:: Data records
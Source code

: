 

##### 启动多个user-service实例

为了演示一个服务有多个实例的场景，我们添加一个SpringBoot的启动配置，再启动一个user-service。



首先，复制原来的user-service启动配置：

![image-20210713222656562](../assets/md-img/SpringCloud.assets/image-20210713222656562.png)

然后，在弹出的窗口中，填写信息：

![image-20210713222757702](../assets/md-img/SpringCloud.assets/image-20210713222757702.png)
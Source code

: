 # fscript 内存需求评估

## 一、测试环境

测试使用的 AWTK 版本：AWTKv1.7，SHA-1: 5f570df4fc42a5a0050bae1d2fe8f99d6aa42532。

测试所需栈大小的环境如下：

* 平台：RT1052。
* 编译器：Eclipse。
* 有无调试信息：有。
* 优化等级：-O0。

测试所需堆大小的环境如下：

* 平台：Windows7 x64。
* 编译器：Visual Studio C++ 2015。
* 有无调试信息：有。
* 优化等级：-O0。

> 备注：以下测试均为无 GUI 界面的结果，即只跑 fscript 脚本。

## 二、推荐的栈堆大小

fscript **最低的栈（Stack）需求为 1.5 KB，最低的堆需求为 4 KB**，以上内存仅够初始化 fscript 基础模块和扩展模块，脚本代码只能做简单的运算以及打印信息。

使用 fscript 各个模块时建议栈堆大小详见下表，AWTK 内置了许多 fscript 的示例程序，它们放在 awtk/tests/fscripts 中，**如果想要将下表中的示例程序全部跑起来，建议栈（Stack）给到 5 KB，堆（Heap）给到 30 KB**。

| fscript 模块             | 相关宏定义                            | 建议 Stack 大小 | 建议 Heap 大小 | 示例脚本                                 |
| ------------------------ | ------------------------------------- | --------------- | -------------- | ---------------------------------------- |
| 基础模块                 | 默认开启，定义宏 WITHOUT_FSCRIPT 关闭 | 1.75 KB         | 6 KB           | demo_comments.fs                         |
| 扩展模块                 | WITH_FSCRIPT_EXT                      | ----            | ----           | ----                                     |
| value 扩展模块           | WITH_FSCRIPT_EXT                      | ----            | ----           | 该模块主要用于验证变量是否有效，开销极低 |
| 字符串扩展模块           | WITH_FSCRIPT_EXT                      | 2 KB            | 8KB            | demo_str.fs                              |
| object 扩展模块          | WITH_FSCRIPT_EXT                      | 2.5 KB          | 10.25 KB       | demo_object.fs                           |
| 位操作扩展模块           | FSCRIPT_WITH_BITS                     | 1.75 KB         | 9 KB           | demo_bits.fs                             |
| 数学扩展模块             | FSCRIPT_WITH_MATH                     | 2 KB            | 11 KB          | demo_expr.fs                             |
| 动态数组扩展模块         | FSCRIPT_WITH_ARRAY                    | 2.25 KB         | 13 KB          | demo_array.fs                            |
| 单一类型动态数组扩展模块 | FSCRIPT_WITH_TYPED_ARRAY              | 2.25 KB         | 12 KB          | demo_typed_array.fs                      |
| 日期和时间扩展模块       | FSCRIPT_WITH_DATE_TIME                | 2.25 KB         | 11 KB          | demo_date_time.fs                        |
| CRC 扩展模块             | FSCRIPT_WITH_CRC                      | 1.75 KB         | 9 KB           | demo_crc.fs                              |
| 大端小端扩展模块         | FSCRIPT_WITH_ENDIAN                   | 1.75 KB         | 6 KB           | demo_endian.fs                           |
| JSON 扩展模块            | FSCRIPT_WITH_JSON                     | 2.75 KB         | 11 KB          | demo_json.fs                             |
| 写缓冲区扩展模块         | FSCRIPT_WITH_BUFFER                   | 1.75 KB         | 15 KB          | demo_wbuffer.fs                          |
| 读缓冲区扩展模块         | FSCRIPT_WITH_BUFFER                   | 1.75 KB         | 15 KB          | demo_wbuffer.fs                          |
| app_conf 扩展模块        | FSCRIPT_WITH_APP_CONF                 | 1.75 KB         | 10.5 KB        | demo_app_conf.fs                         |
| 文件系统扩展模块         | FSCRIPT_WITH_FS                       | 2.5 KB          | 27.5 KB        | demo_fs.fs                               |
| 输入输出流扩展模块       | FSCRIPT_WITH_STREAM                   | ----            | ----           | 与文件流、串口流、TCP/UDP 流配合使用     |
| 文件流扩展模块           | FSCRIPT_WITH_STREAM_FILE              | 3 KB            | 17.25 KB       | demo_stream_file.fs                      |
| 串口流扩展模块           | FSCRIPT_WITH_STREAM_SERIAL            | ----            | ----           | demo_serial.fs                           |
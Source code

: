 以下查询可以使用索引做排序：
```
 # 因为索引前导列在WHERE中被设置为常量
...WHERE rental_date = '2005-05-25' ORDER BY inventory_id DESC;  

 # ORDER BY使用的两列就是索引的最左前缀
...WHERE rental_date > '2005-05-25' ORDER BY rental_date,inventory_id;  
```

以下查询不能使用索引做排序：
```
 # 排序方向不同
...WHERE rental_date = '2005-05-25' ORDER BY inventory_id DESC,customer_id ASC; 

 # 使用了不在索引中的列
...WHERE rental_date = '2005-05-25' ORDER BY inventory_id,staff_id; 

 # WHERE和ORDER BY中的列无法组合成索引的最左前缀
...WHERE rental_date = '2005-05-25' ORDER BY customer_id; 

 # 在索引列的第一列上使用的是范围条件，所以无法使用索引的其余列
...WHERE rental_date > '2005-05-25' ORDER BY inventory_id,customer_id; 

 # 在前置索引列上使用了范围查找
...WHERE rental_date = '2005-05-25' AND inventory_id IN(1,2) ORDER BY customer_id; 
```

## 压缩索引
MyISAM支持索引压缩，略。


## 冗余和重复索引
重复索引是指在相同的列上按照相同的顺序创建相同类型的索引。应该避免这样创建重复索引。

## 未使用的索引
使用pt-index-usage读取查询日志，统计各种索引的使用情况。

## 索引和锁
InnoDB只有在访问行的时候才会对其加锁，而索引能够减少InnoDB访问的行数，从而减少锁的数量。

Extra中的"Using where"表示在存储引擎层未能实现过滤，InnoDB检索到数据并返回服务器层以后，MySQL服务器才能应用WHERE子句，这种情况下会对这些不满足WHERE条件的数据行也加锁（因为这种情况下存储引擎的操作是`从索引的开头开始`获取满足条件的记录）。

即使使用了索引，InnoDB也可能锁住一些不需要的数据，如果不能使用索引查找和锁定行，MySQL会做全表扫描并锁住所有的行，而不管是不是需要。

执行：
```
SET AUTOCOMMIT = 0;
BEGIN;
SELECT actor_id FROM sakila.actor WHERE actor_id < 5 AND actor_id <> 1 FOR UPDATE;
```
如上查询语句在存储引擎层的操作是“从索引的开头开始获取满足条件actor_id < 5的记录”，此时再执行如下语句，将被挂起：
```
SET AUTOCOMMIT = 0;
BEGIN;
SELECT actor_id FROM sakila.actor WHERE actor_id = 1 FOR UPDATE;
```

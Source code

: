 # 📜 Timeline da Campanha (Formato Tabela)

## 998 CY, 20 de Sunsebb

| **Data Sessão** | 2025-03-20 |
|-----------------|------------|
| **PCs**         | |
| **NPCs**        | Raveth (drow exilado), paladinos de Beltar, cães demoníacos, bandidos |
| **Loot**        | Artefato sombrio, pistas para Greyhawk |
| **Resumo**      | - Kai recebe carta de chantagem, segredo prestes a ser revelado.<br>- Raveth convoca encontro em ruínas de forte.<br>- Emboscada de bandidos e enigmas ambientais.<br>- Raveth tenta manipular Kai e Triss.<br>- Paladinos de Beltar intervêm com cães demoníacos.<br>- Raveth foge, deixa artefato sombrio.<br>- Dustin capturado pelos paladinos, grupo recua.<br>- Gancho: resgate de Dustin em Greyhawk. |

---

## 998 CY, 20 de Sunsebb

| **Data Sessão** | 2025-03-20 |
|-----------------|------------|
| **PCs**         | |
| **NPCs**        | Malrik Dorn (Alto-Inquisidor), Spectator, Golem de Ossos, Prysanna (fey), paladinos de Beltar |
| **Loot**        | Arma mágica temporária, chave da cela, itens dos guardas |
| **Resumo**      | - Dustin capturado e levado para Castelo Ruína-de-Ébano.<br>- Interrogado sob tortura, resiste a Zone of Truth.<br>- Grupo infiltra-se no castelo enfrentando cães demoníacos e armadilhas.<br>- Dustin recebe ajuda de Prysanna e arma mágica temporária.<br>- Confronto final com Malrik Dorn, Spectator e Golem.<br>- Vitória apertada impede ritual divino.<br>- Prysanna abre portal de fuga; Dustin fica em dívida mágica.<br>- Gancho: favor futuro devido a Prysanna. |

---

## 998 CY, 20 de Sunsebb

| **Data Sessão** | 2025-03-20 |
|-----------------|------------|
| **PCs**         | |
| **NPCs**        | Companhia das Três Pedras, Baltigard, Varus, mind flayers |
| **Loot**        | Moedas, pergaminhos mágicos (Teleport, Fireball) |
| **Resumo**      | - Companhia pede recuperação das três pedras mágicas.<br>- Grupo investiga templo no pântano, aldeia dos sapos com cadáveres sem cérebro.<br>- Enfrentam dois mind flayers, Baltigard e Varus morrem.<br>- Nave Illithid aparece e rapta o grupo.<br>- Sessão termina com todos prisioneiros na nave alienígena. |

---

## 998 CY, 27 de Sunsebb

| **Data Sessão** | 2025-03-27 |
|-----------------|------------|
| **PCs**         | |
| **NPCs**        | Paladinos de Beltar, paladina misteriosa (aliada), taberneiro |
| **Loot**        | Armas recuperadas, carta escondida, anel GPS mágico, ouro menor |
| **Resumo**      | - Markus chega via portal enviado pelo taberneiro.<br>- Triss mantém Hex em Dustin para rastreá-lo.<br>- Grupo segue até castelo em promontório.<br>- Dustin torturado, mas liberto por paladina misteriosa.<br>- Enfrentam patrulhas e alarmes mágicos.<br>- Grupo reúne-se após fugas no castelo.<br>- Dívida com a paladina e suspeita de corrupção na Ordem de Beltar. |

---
::::
» Task prompt
Count the lines above that contain "Spectator", and give only the number.

» Reply
2